When a server protects a resource it answers with 401 Unauthorized and a WWW-Authenticate header naming an authentication scheme; the client then resends the request with a matching Authorization header. The scheme name — Basic, Bearer, Digest, Negotiate and others — decides the entire credential format and security posture. This reference lists the registered schemes with their syntax and the caveats that matter.
How it works
HTTP authentication is a simple challenge cycle. The server’s WWW-Authenticate (or Proxy-Authenticate for proxies) lists one or more schemes and parameters such as a realm or a nonce. The client picks a scheme it supports and replies with Authorization: <scheme> <credentials>. Some schemes are single-shot (Basic, Bearer); others are multi-round handshakes that exchange several messages (Digest, Negotiate/NTLM, SCRAM).
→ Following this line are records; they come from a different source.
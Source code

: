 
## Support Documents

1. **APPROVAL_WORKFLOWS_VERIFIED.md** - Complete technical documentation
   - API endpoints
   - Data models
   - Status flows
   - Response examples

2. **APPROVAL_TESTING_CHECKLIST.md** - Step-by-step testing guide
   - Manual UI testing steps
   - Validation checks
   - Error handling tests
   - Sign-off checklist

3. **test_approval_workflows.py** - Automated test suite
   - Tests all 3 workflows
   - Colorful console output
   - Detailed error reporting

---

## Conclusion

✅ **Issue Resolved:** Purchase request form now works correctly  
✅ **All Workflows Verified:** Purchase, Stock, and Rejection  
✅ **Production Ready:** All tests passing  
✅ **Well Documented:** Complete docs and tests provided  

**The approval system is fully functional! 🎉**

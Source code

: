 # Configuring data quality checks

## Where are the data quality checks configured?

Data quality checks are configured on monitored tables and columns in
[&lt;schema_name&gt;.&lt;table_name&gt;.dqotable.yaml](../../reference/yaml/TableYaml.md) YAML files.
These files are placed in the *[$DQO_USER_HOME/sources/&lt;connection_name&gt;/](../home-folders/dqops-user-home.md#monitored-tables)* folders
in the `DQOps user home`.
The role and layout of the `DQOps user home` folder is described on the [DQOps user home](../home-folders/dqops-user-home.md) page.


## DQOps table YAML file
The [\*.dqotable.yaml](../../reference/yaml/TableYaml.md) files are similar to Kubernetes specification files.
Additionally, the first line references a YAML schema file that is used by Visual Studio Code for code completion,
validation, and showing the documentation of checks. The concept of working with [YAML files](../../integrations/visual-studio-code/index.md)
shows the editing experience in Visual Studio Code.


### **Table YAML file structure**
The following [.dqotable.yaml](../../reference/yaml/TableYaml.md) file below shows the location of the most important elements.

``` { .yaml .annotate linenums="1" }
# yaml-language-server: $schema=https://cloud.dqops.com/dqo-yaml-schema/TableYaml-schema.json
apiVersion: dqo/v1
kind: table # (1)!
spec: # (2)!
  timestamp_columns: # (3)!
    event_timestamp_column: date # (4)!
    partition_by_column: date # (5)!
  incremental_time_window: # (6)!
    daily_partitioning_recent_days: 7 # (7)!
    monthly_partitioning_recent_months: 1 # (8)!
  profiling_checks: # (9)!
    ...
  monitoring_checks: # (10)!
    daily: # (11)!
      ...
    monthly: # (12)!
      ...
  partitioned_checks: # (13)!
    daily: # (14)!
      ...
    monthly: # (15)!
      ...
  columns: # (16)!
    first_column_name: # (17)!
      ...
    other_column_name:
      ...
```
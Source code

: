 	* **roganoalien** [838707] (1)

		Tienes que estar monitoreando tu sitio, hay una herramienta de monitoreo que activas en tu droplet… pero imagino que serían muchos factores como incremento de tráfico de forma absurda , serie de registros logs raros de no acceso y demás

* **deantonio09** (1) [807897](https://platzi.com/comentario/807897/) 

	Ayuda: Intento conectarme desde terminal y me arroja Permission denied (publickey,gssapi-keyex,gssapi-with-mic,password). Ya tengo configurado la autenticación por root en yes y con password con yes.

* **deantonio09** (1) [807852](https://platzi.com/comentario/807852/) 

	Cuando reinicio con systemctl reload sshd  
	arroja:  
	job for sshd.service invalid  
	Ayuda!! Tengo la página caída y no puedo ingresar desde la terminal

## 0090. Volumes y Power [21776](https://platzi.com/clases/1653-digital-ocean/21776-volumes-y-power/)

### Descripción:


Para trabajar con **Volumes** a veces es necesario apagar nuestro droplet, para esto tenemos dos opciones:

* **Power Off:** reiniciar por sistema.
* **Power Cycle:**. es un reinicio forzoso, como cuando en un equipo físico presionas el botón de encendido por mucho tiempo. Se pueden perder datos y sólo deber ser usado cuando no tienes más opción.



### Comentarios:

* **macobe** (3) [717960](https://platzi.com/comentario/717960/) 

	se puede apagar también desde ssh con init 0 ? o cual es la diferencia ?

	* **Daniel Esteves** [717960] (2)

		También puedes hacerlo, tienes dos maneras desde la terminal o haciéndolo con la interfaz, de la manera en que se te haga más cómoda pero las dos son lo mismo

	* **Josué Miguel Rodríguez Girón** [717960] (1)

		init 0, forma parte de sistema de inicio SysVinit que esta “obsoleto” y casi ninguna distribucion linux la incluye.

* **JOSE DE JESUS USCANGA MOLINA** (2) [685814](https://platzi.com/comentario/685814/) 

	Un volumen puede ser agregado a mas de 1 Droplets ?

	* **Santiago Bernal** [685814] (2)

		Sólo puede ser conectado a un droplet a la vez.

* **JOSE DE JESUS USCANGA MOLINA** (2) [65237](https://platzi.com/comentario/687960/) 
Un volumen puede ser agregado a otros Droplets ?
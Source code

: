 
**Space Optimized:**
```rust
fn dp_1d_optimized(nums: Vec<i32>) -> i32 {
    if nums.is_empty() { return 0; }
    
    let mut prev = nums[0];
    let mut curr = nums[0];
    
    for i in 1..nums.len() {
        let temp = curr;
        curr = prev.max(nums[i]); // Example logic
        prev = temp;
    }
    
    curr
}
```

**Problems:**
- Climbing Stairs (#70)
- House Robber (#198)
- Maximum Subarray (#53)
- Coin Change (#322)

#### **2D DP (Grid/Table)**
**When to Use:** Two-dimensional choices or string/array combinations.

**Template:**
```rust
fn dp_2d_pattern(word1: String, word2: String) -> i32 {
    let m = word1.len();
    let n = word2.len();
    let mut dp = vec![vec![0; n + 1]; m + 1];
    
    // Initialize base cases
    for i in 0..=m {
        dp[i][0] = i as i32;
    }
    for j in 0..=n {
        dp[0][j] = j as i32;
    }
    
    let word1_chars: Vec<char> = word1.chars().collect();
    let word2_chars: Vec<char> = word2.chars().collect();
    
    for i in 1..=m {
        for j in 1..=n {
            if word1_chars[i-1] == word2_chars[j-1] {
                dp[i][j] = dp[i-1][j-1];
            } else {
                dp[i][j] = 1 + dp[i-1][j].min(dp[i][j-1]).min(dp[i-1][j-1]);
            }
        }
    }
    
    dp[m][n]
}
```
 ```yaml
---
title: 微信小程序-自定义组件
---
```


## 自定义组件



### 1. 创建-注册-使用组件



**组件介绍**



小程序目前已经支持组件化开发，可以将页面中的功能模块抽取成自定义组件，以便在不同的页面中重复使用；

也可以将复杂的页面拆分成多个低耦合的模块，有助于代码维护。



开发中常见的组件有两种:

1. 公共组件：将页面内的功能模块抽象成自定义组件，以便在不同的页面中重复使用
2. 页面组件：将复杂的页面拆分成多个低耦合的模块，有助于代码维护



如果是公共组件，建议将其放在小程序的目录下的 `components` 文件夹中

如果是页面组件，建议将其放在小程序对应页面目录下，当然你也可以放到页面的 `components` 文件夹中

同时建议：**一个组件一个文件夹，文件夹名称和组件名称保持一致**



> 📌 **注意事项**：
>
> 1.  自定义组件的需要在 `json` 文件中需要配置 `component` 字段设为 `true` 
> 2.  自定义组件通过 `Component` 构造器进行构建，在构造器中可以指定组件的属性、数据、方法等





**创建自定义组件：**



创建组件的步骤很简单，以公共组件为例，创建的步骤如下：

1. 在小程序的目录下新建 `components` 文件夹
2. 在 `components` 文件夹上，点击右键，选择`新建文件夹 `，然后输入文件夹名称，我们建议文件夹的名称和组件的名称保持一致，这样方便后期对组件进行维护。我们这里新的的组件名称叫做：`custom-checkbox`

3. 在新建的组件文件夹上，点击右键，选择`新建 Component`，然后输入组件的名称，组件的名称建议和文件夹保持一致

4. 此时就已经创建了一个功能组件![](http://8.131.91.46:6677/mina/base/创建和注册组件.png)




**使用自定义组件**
Crucially, encoding is not encryption. Basic merely base64-encodes user:password, so it leaks credentials over plain HTTP and must run on TLS. Bearer tokens are equally sensitive — holding the token is enough to act as the user.
Tips and examples
Header forms you will see most often:
Authorization: Basic ZGVtbzpwYXNzd29yZA==
Authorization: Bearer eyJhbGciOiJSUzI1NiIsInR5cCI6IkpXVCJ9...
Authorization: Digest username="demo", realm="api", nonce="...", response="..."
Authorization: Negotiate YIIZ... (Kerberos / SPNEGO)
For modern APIs, prefer Bearer over TLS with short-lived, signed tokens whose signature, audience and expiry you validate server-side. Reserve Basic for internal tools behind TLS, avoid NTLM in favour of Negotiate/Kerberos for Windows SSO, and reach for Digest only when you cannot use TLS but still must avoid sending the password in clear.